9.4 KiB
Oracle External Tables - Column Order Mapping Issue
Document Information
- Date: 2026-01-08
- Issue: CSV External Tables map columns by position, not by name
- Impact: HIGH - NULL values in A_WORKFLOW_HISTORY_KEY column for CSV exports
- Status: IDENTIFIED - Solution required
Problem Summary
Oracle External Tables using CSV format map columns by position (ignoring header names), while Parquet format uses schema-based mapping (by column name). This causes critical data loss when exporting to CSV files that are read by external tables with different column ordering than the source table.
Affected Operations
- ✅ Parquet exports to ARCHIVE - Working correctly (uses column names)

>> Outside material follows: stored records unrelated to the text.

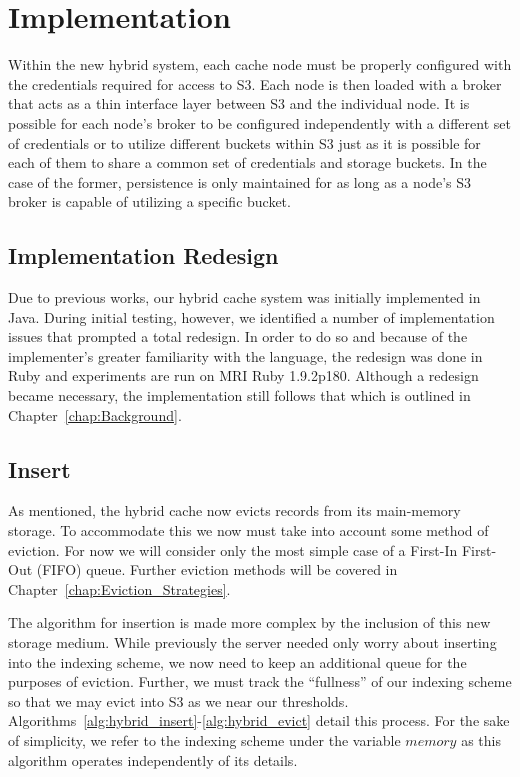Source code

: 
\section{Implementation} %
\label{sec:Implementation}
Within the new hybrid system, each cache node must be properly configured with
the credentials required for access to S3. Each node is then loaded with a
broker that acts as a thin interface layer between S3 and the individual node.
It is possible for each node's broker to be configured independently with a
different set of credentials or to utilize different buckets within S3 just as
it is possible for each of them to share a common set of credentials and
storage buckets. In the case of the former, persistence is only maintained for
as long as a node's S3 broker is capable of utilizing a specific bucket.

\subsection{Implementation Redesign} %
\label{sec:hybrid_redesign}
Due to previous works\cite{chiu_ijngc11,chiu_ccgrid11}, our hybrid cache system
was initially implemented in Java. During initial testing, however, we
identified a number of implementation issues that prompted a total redesign. In
order to do so and because of the implementer's greater familiarity with the
language, the redesign was done in Ruby and experiments are run on MRI Ruby
1.9.2p180. Although a redesign became necessary, the implementation still
follows that which is outlined in Chapter~\ref{chap:Background}.


\subsection{Insert} %
\label{sub:hybrid_insert}
As mentioned, the hybrid cache now evicts records from its main-memory storage.
To accommodate this we now must take into account some method of eviction. For
now we will consider only the most simple case of a First-In First-Out (FIFO)
queue. Further eviction methods will be covered in
Chapter~\ref{chap:Eviction_Strategies}.

The algorithm for insertion is made more complex by the inclusion of this new
storage medium. While previously the server needed only worry about inserting
into the indexing scheme, we now need to keep an additional queue for the
purposes of eviction. Further, we must track the ``fullness'' of our indexing
scheme so that we may evict into S3 as we near our thresholds.
Algorithms~\ref{alg:hybrid_insert}-\ref{alg:hybrid_evict} detail this process.
For the sake of simplicity, we refer to the indexing scheme under the variable
$memory$ as this algorithm operates independently of its details.

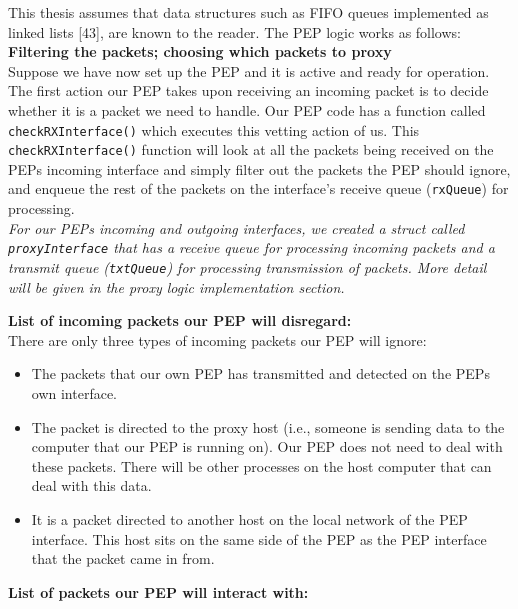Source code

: \documentclass{uathesis}
\begin{document}
This thesis assumes that data structures such as FIFO queues implemented as linked lists [43], are known to the reader. The PEP logic works as follows: \\

\noindent \textbf{Filtering the packets; choosing which packets to proxy} \\
Suppose we have now set up the PEP and it is active and ready for operation. The first action our PEP takes upon receiving an incoming packet is to decide whether it is a packet we need to handle. Our PEP code has a function called {\tt checkRXInterface()} which executes this vetting action of us. This {\tt checkRXInterface()} function will look at all the packets being received on the PEPs incoming interface and simply filter out the packets the PEP should ignore, and enqueue the rest of the packets on the interface's receive queue ({\tt rxQueue}) for processing. \\ 

\emph{For our PEPs incoming and outgoing interfaces, we created a struct called {\tt proxyInterface} that has a receive queue for processing incoming packets and a transmit queue ({\tt txtQueue}) for processing transmission of packets.  More detail will be given in the proxy logic implementation section.} \\

\noindent \textbf{List of incoming packets our PEP will disregard:}\\
 
There are only three types of incoming packets our PEP will ignore:\\
\begin{itemize}
\item The packets that our own PEP has transmitted and detected on the PEPs  own interface.
\item The packet is directed to the proxy host (i.e., someone is sending data to the computer that our PEP is running on). Our PEP does not need to deal with these packets. There will be other processes on the host computer that can deal with this data.
\item It is a packet directed to another host on the local network of the PEP interface. This host sits on the same side of the PEP as the PEP interface that the packet came in from. \\
\end{itemize}

\noindent \textbf{List of packets our PEP will interact with:} \\
\end{document}
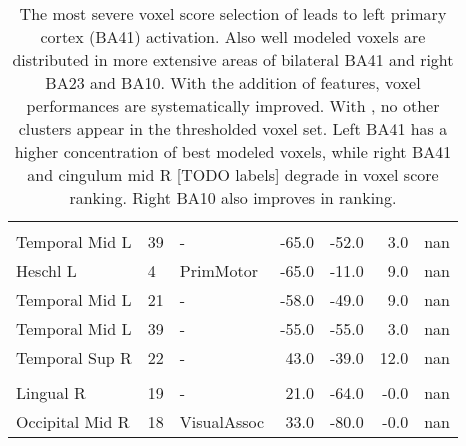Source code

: \begin{table}
    \small
    \centering
    \begin{ThreePartTable}
    \begin{tabularx}{\textwidth}{L l L *{3}{r} *{1}{R}}
     \\
    \toprule
     &  &  &  &  &  & \\
    \toprule

    Temporal Mid L & 39 & - & -65.0 & -52.0 & 3.0 & nan \\
Heschl L & 4 & PrimMotor & -65.0 & -11.0 & 9.0 & nan \\
Temporal Mid L & 21 & - & -58.0 & -49.0 & 9.0 & nan \\
Temporal Mid L & 39 & - & -55.0 & -55.0 & 3.0 & nan \\
Temporal Sup R & 22 & - & 43.0 & -39.0 & 12.0 & nan \\

\toprule
{} \\
Lingual R & 19 & - & 21.0 & -64.0 & -0.0 & nan \\
Occipital Mid R & 18 & VisualAssoc & 33.0 & -80.0 & -0.0 & nan \\
\bottomrule
    \end{tabularx}
\end{ThreePartTable}
\caption[ F-test Significant Voxels]{The most severe voxel score selection of  leads to left primary cortex (BA41) activation. Also well modeled voxels are distributed in more extensive areas of bilateral BA41 and right BA23 and BA10. With the addition of  features, voxel performances are systematically improved. With , no other clusters appear in the thresholded voxel set. Left BA41 has a higher concentration of best modeled voxels, while right BA41 and cingulum mid R [TODO labels] degrade in voxel score ranking. Right BA10 also improves in ranking. \label{tab:simF}}
\end{table}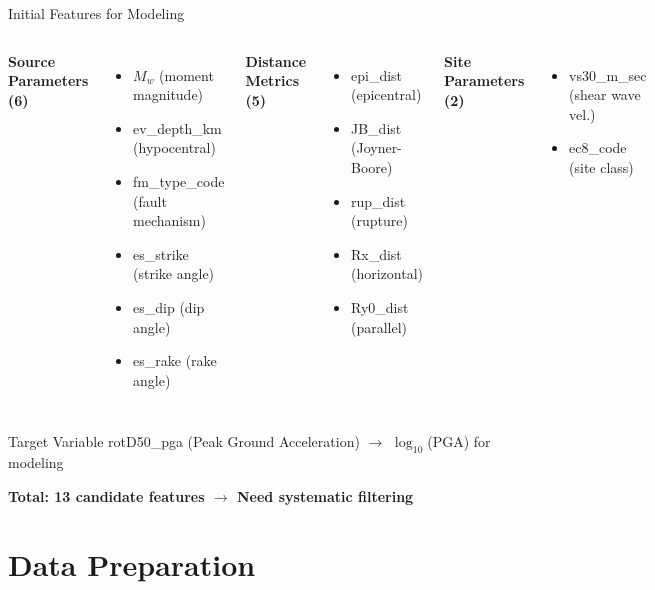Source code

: \documentclass[aspectratio=169,11pt]{beamer}
\begin{document}
\begin{frame}{Initial Features for Modeling}
\begin{columns}[T]
\textbf{Source Parameters (6)}
\begin{itemize}
    \item $M_w$ (moment magnitude)
    \item ev\_depth\_km (hypocentral)
    \item fm\_type\_code (fault mechanism)
    \item es\_strike (strike angle)
    \item es\_dip (dip angle)
    \item es\_rake (rake angle)
\end{itemize}

\textbf{Distance Metrics (5)}
\begin{itemize}
    \item epi\_dist (epicentral)
    \item JB\_dist (Joyner-Boore)
    \item rup\_dist (rupture)
    \item Rx\_dist (horizontal)
    \item Ry0\_dist (parallel)
\end{itemize}

\textbf{Site Parameters (2)}
\begin{itemize}
    \item vs30\_m\_sec (shear wave vel.)
    \item ec8\_code (site class)
\end{itemize}
\end{columns}

\vspace{0.3cm}
\begin{block}{Target Variable}
rotD50\_pga (Peak Ground Acceleration) $\rightarrow$ $\log_{10}$(PGA) for modeling
\end{block}
\vspace{0.2cm}
\centering
\textbf{Total: 13 candidate features $\rightarrow$ Need systematic filtering}
\end{frame}

\section{Data Preparation}
\end{document}
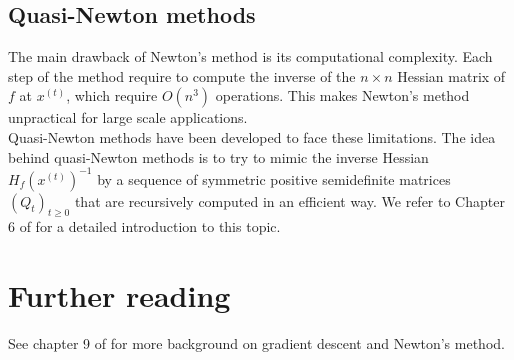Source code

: \documentclass[11pt,nocut]{article}
\begin{document}
\subsection{Quasi-Newton methods}

The main drawback of Newton's method is its computational complexity. Each step of the method require to compute the inverse of the $n \times n$ Hessian matrix of $f$ at $x^{(t)}$, which require $O(n^3)$ operations. This makes Newton's method unpractical for large scale applications.
\\

Quasi-Newton methods have been developed to face these limitations. 
The idea behind quasi-Newton methods is to try to mimic the inverse Hessian $H_f(x^{(t)})^{-1}$ by a sequence of symmetric positive semidefinite matrices $(Q_t)_{t \geq 0}$ that are recursively computed in an efficient way. We refer to Chapter 6 of \cite{nocedal2006numerical} for a detailed introduction to this topic.



\section*{Further reading}

See chapter 9 of \cite{boyd2004convex} for more background on gradient descent and Newton's method.

\vspace{1cm}
\centerline{}




\end{document}
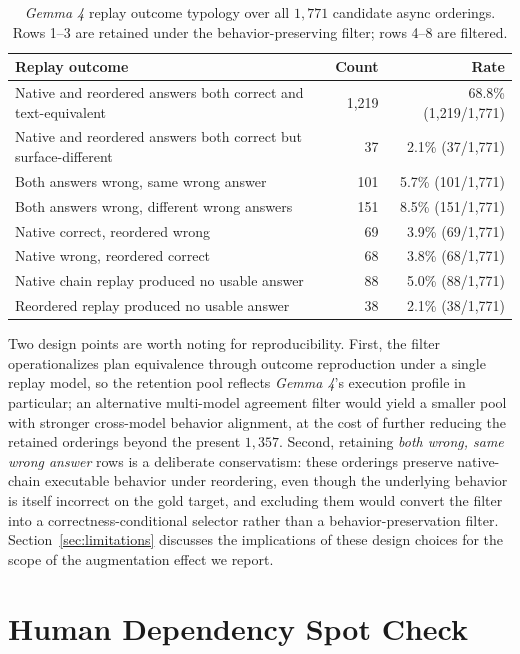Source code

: \documentclass{article}
\providecommand{\model}[1]{\emph{#1}}
\begin{document}
\begin{table}[H]
\centering
\scriptsize
\begin{tabular}{lrr}
\toprule
Replay outcome & Count & Rate \\
\midrule
Native and reordered answers both correct and text-equivalent & 1{,}219 & 68.8\% (1{,}219/1{,}771) \\
Native and reordered answers both correct but surface-different & 37 & 2.1\% (37/1{,}771) \\
Both answers wrong, same wrong answer & 101 & 5.7\% (101/1{,}771) \\
Both answers wrong, different wrong answers & 151 & 8.5\% (151/1{,}771) \\
Native correct, reordered wrong & 69 & 3.9\% (69/1{,}771) \\
Native wrong, reordered correct & 68 & 3.8\% (68/1{,}771) \\
Native chain replay produced no usable answer & 88 & 5.0\% (88/1{,}771) \\
Reordered replay produced no usable answer & 38 & 2.1\% (38/1{,}771) \\
\bottomrule
\end{tabular}
\vspace{0.05cm}
\caption{\model{Gemma 4} replay outcome typology over all $1{,}771$ candidate async orderings. Rows 1--3 are retained under the behavior-preserving filter; rows 4--8 are filtered.}
\label{tab:appendix-current-replay-outcomes}
\end{table}

Two design points are worth noting for reproducibility. First, the filter operationalizes plan equivalence through outcome reproduction under a single replay model, so the retention pool reflects \model{Gemma 4}'s execution profile in particular; an alternative multi-model agreement filter would yield a smaller pool with stronger cross-model behavior alignment, at the cost of further reducing the retained orderings beyond the present $1{,}357$. Second, retaining \emph{both wrong, same wrong answer} rows is a deliberate conservatism: these orderings preserve native-chain executable behavior under reordering, even though the underlying behavior is itself incorrect on the gold target, and excluding them would convert the filter into a correctness-conditional selector rather than a behavior-preservation filter. Section~\ref{sec:limitations} discusses the implications of these design choices for the scope of the augmentation effect we report.


\section{Human Dependency Spot Check}
\label{sec:appendix-spot-check-current}
\end{document}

- ❌ CSV exports to ODS/DATA - Returns NULL for A_WORKFLOW_HISTORY_KEY (positional mismatch)
Root Cause Analysis
Source Table Structure (OU_CSDB.LEGACY_DEBT_DAILY)
Column Position | Column Name | Data Type
----------------|----------------------|----------
1 | A_KEY | NUMBER
2 | NEWUPDATED | DATE
3 | IDLOADDATE_DIM | DATE
... | ... | ...
72 | A_ETL_LOAD_SET_FK | NUMBER ← Key column
... | ... | ...
129 | PLACEHOLDER50 | VARCHAR2
External Table Structure (ODS.CSDB_DEBT_DAILY_ODS)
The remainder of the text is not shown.